%%
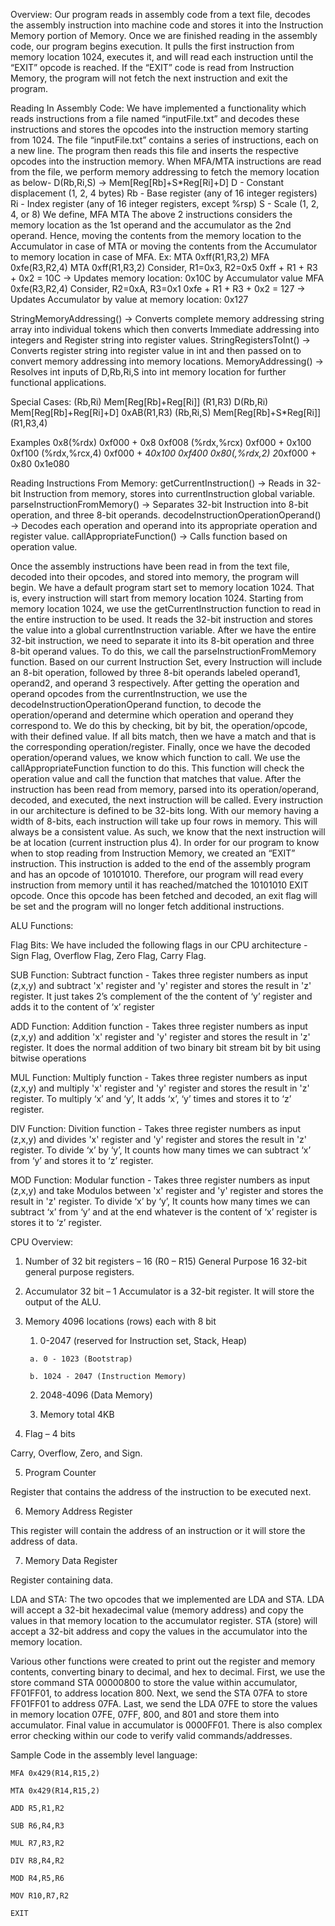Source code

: Overview:
Our program reads in assembly code from a text file, decodes the assembly instruction into machine code and stores it into the Instruction Memory portion of Memory. Once we are finished reading in the assembly code, our program begins execution. It pulls the first instruction from memory location 1024, executes it, and will read each instruction until the “EXIT” opcode is reached. If the “EXIT” code is read from Instruction Memory, the program will not fetch the next instruction and exit the program.

Reading In Assembly Code:
We have implemented a functionality which reads instructions from a file named “inputFile.txt” and decodes these instructions and stores the opcodes into the instruction memory starting from 1024. 
The file “inputFile.txt” contains a series of instructions, each on a new line. The program then reads this file and inserts the respective opcodes into the instruction memory. 
When MFA/MTA instructions are read from the file, we perform memory addressing to fetch the memory location as below-
D(Rb,Ri,S) → Mem[Reg[Rb]+S*Reg[Ri]+D] 
D - Constant displacement (1, 2, 4 bytes) 
Rb - Base register (any of 16 integer registers) 
Ri - Index register (any of 16 integer registers, except %rsp)
S - Scale (1, 2, 4, or 8)
We define,
MFA <complete memory address>
MTA <complete memory address>
The above 2 instructions considers the memory location as the 1st operand and the accumulator as the 2nd operand. Hence, moving the contents from the memory location to the Accumulator in case of MTA or moving the contents from the Accumulator to memory location in case of MFA.
Ex: 
MTA 0xff(R1,R3,2)
MFA 0xfe(R3,R2,4)
MTA 0xff(R1,R3,2)
Consider, R1=0x3, R2=0x5
0xff + R1 + R3 + 0x2 = 10C
→ Updates memory location: 0x10C by Accumulator value
MFA 0xfe(R3,R2,4)
Consider, R2=0xA, R3=0x1
0xfe + R1 + R3 + 0x2 = 127
→ Updates Accumulator by value at memory location: 0x127
    
StringMemoryAddressing() → Converts complete memory addressing string array into individual tokens which then converts Immediate addressing into integers and Register string into register values.
StringRegistersToInt() → Converts register string into register value in int and then passed on to convert memory addressing into memory locations.
MemoryAddressing() → Resolves int inputs of D,Rb,Ri,S into int memory location for further functional applications.
    
Special Cases:
(Rb,Ri) Mem[Reg[Rb]+Reg[Ri]] (R1,R3)
D(Rb,Ri) Mem[Reg[Rb]+Reg[Ri]+D] 0xAB(R1,R3)
(Rb,Ri,S) Mem[Reg[Rb]+S*Reg[Ri]] (R1,R3,4)

Examples
0x8(%rdx) 0xf000 + 0x8 0xf008
(%rdx,%rcx) 0xf000 + 0x100 0xf100
(%rdx,%rcx,4) 0xf000 + 4*0x100 0xf400
0x80(,%rdx,2) 2*0xf000 + 0x80 0x1e080
    
Reading Instructions From Memory:
getCurrentInstruction() → Reads in 32-bit Instruction from memory, stores into currentInstruction global variable.
parseInstructionFromMemory() → Separates 32-bit Instruction into 8-bit operation, and three 8-bit operands.
decodeInstructionOperationOperand() → Decodes each operation and operand into its appropriate operation and register value.
callAppropriateFunction() → Calls function based on operation value.

Once the assembly instructions have been read in from the text file, decoded into their opcodes,
and stored into memory, the program will begin.
We have a default program start set to memory location 1024. That is, every instruction will start from memory location 1024.
Starting from memory location 1024, we use the getCurrentInstruction function to read in the entire instruction to be used. It reads the 32-bit instruction and stores the value into a global currentInstruction variable. After we have the entire 32-bit instruction, we need to separate it into its 8-bit operation and three 8-bit operand values.
To do this, we call the parseInstructionFromMemory function. Based on our current Instruction Set, every Instruction will include an 8-bit operation, followed by three 8-bit operands labeled operand1, operand2, and operand 3 respectively.
After getting the operation and operand opcodes from the currentInstruction, we use the decodeInstructionOperationOperand function, to decode the operation/operand and determine which operation and operand they correspond to. We do this by checking, bit by bit, the operation/opcode, with their defined value. If all bits match, then we have a match and that is the corresponding operation/register.
Finally, once we have the decoded operation/operand values, we know which function to call. We use the callAppropriateFunction function to do this. This function will check the operation value and call the function that matches that value.
After the instruction has been read from memory, parsed into its operation/operand, decoded, and executed, the next instruction will be called. Every instruction in our architecture is defined to be 32-bits long. With our memory having a width of 8-bits, each instruction will take up four rows in memory. This will always be a consistent value. As such, we know that the next instruction will be at location (current instruction plus 4).
In order for our program to know when to stop reading from Instruction Memory, we created an “EXIT” instruction. This instruction is added to the end of the assembly program and has an opcode of 10101010. Therefore, our program will read every instruction from memory until it has reached/matched the 10101010 EXIT opcode. Once this opcode has been fetched and decoded, an exit flag will be set and the program will no longer fetch additional instructions.

ALU Functions:
    
Flag Bits: We have included the following flags in our CPU architecture - Sign Flag, Overflow Flag, Zero Flag, Carry Flag.

SUB Function: Subtract function - Takes three register numbers as input (z,x,y) and subtract 'x' register and 'y' register and stores the result in 'z' register. It just takes 2’s complement of the the content of ‘y’ register and adds it to the content of ‘x’ register

ADD Function: Addition function - Takes three register numbers as input (z,x,y) and addition 'x' register and 'y' register and stores the result in 'z' register. It does the normal addition of two binary bit stream bit by bit using bitwise operations

MUL Function: Multiply function - Takes three register numbers as input (z,x,y) and multiply 'x' register and 'y' register and stores the result in 'z' register. To multiply ‘x’ and ‘y’, It adds ‘x’, ‘y’ times and stores it to ‘z’ register.

DIV Function: Divition function - Takes three register numbers as input (z,x,y) and divides 'x' register and 'y' register and stores the result in 'z' register. To divide ‘x’ by ‘y’, It counts how many times we can subtract ‘x’ from ‘y’ and stores it to ‘z’ register.

MOD Function: Modular function - Takes three register numbers as input (z,x,y) and take Modulos between 'x' register and 'y' register and stores the result in 'z' register. To divide ‘x’ by ‘y’, It counts how many times we can subtract ‘x’ from ‘y’ and at the end whatever is the content of ‘x’ register is stores it to ‘z’ register.

CPU Overview:

1) Number of 32 bit registers – 16 (R0 – R15) General Purpose 16 32-bit general purpose registers.

2) Accumulator 32 bit – 1 Accumulator is a 32-bit register. It will store the output of the ALU.

3) Memory 4096 locations (rows) each with 8 bit

      1. 0-2047 (reserved for Instruction set, Stack, Heap)

        a. 0 - 1023 (Bootstrap)

        b. 1024 - 2047 (Instruction Memory)

      2. 2048-4096 (Data Memory)

      3. Memory total 4KB

4) Flag – 4 bits

  Carry, Overflow, Zero, and Sign.

5) Program Counter

  Register that contains the address of the instruction to be executed next.

6) Memory Address Register

  This register will contain the address of an instruction or it will store the address of data.

7) Memory Data Register

  Register containing data.
      

LDA and STA: 
    The two opcodes that we implemented are LDA and STA. LDA will accept a 32-bit hexadecimal
    value (memory address) and copy the values in that memory location to the accumulator
    register. STA (store) will accept a 32-bit address and copy the values in the accumulator into the
    memory location.

Various other functions were created to print out the register and memory contents, converting
binary to decimal, and hex to decimal.
First, we use the store command STA 00000800 to store the value within accumulator,
FF01FF01, to address location 800. Next, we send the STA 07FA to store FF01FF01 to address
07FA. Last, we send the LDA 07FE to store the values in memory location 07FE, 07FF, 800,
and 801 and store them into accumulator. Final value in accumulator is 0000FF01. There is also
complex error checking within our code to verify valid commands/addresses.

Sample Code in the assembly level language:
    
    MFA 0x429(R14,R15,2)

    MTA 0x429(R14,R15,2)

    ADD R5,R1,R2

    SUB R6,R4,R3

    MUL R7,R3,R2

    DIV R8,R4,R2

    MOD R4,R5,R6

    MOV R10,R7,R2

    EXIT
%%
**Required action**:
The expected output is the full material above, unaltered, with pictures removed.

**Answer space**:
Source code

: Overview:
Our program reads in assembly code from a text file, decodes the assembly instruction into machine code and stores it into the Instruction Memory portion of Memory. Once we are finished reading in the assembly code, our program begins execution. It pulls the first instruction from memory location 1024, executes it, and will read each instruction until the “EXIT” opcode is reached. If the “EXIT” code is read from Instruction Memory, the program will not fetch the next instruction and exit the program.

Reading In Assembly Code:
We have implemented a functionality which reads instructions from a file named “inputFile.txt” and decodes these instructions and stores the opcodes into the instruction memory starting from 1024. 
The file “inputFile.txt” contains a series of instructions, each on a new line. The program then reads this file and inserts the respective opcodes into the instruction memory. 
When MFA/MTA instructions are read from the file, we perform memory addressing to fetch the memory location as below-
D(Rb,Ri,S) → Mem[Reg[Rb]+S*Reg[Ri]+D] 
D - Constant displacement (1, 2, 4 bytes) 
Rb - Base register (any of 16 integer registers) 
Ri - Index register (any of 16 integer registers, except %rsp)
S - Scale (1, 2, 4, or 8)
We define,
MFA <complete memory address>
MTA <complete memory address>
The above 2 instructions considers the memory location as the 1st operand and the accumulator as the 2nd operand. Hence, moving the contents from the memory location to the Accumulator in case of MTA or moving the contents from the Accumulator to memory location in case of MFA.
Ex: 
MTA 0xff(R1,R3,2)
MFA 0xfe(R3,R2,4)
MTA 0xff(R1,R3,2)
Consider, R1=0x3, R2=0x5
0xff + R1 + R3 + 0x2 = 10C
→ Updates memory location: 0x10C by Accumulator value
MFA 0xfe(R3,R2,4)
Consider, R2=0xA, R3=0x1
0xfe + R1 + R3 + 0x2 = 127
→ Updates Accumulator by value at memory location: 0x127
    
StringMemoryAddressing() → Converts complete memory addressing string array into individual tokens which then converts Immediate addressing into integers and Register string into register values.
StringRegistersToInt() → Converts register string into register value in int and then passed on to convert memory addressing into memory locations.
MemoryAddressing() → Resolves int inputs of D,Rb,Ri,S into int memory location for further functional applications.
    
Special Cases:
(Rb,Ri) Mem[Reg[Rb]+Reg[Ri]] (R1,R3)
D(Rb,Ri) Mem[Reg[Rb]+Reg[Ri]+D] 0xAB(R1,R3)
(Rb,Ri,S) Mem[Reg[Rb]+S*Reg[Ri]] (R1,R3,4)

Examples
0x8(%rdx) 0xf000 + 0x8 0xf008
(%rdx,%rcx) 0xf000 + 0x100 0xf100
(%rdx,%rcx,4) 0xf000 + 4*0x100 0xf400
0x80(,%rdx,2) 2*0xf000 + 0x80 0x1e080
    
Reading Instructions From Memory:
getCurrentInstruction() → Reads in 32-bit Instruction from memory, stores into currentInstruction global variable.
parseInstructionFromMemory() → Separates 32-bit Instruction into 8-bit operation, and three 8-bit operands.
decodeInstructionOperationOperand() → Decodes each operation and operand into its appropriate operation and register value.
callAppropriateFunction() → Calls function based on operation value.

Once the assembly instructions have been read in from the text file, decoded into their opcodes,
and stored into memory, the program will begin.
We have a default program start set to memory location 1024. That is, every instruction will start from memory location 1024.
Starting from memory location 1024, we use the getCurrentInstruction function to read in the entire instruction to be used. It reads the 32-bit instruction and stores the value into a global currentInstruction variable. After we have the entire 32-bit instruction, we need to separate it into its 8-bit operation and three 8-bit operand values.
To do this, we call the parseInstructionFromMemory function. Based on our current Instruction Set, every Instruction will include an 8-bit operation, followed by three 8-bit operands labeled operand1, operand2, and operand 3 respectively.
After getting the operation and operand opcodes from the currentInstruction, we use the decodeInstructionOperationOperand function, to decode the operation/operand and determine which operation and operand they correspond to. We do this by checking, bit by bit, the operation/opcode, with their defined value. If all bits match, then we have a match and that is the corresponding operation/register.
Finally, once we have the decoded operation/operand values, we know which function to call. We use the callAppropriateFunction function to do this. This function will check the operation value and call the function that matches that value.
After the instruction has been read from memory, parsed into its operation/operand, decoded, and executed, the next instruction will be called. Every instruction in our architecture is defined to be 32-bits long. With our memory having a width of 8-bits, each instruction will take up four rows in memory. This will always be a consistent value. As such, we know that the next instruction will be at location (current instruction plus 4).
In order for our program to know when to stop reading from Instruction Memory, we created an “EXIT” instruction. This instruction is added to the end of the assembly program and has an opcode of 10101010. Therefore, our program will read every instruction from memory until it has reached/matched the 10101010 EXIT opcode. Once this opcode has been fetched and decoded, an exit flag will be set and the program will no longer fetch additional instructions.

ALU Functions:
    
Flag Bits: We have included the following flags in our CPU architecture - Sign Flag, Overflow Flag, Zero Flag, Carry Flag.

SUB Function: Subtract function - Takes three register numbers as input (z,x,y) and subtract 'x' register and 'y' register and stores the result in 'z' register. It just takes 2’s complement of the the content of ‘y’ register and adds it to the content of ‘x’ register

ADD Function: Addition function - Takes three register numbers as input (z,x,y) and addition 'x' register and 'y' register and stores the result in 'z' register. It does the normal addition of two binary bit stream bit by bit using bitwise operations

MUL Function: Multiply function - Takes three register numbers as input (z,x,y) and multiply 'x' register and 'y' register and stores the result in 'z' register. To multiply ‘x’ and ‘y’, It adds ‘x’, ‘y’ times and stores it to ‘z’ register.

DIV Function: Divition function - Takes three register numbers as input (z,x,y) and divides 'x' register and 'y' register and stores the result in 'z' register. To divide ‘x’ by ‘y’, It counts how many times we can subtract ‘x’ from ‘y’ and stores it to ‘z’ register.

MOD Function: Modular function - Takes three register numbers as input (z,x,y) and take Modulos between 'x' register and 'y' register and stores the result in 'z' register. To divide ‘x’ by ‘y’, It counts how many times we can subtract ‘x’ from ‘y’ and at the end whatever is the content of ‘x’ register is stores it to ‘z’ register.

CPU Overview:

1) Number of 32 bit registers – 16 (R0 – R15) General Purpose 16 32-bit general purpose registers.

2) Accumulator 32 bit – 1 Accumulator is a 32-bit register. It will store the output of the ALU.

3) Memory 4096 locations (rows) each with 8 bit

      1. 0-2047 (reserved for Instruction set, Stack, Heap)

        a. 0 - 1023 (Bootstrap)

        b. 1024 - 2047 (Instruction Memory)

      2. 2048-4096 (Data Memory)

      3. Memory total 4KB

4) Flag – 4 bits

  Carry, Overflow, Zero, and Sign.

5) Program Counter

  Register that contains the address of the instruction to be executed next.

6) Memory Address Register

  This register will contain the address of an instruction or it will store the address of data.

7) Memory Data Register

  Register containing data.
      

LDA and STA: 
    The two opcodes that we implemented are LDA and STA. LDA will accept a 32-bit hexadecimal
    value (memory address) and copy the values in that memory location to the accumulator
    register. STA (store) will accept a 32-bit address and copy the values in the accumulator into the
    memory location.

Various other functions were created to print out the register and memory contents, converting
binary to decimal, and hex to decimal.
First, we use the store command STA 00000800 to store the value within accumulator,
FF01FF01, to address location 800. Next, we send the STA 07FA to store FF01FF01 to address
07FA. Last, we send the LDA 07FE to store the values in memory location 07FE, 07FF, 800,
and 801 and store them into accumulator. Final value in accumulator is 0000FF01. There is also
complex error checking within our code to verify valid commands/addresses.

Sample Code in the assembly level language:
    
    MFA 0x429(R14,R15,2)

    MTA 0x429(R14,R15,2)

    ADD R5,R1,R2

    SUB R6,R4,R3

    MUL R7,R3,R2

    DIV R8,R4,R2

    MOD R4,R5,R6

    MOV R10,R7,R2

    EXIT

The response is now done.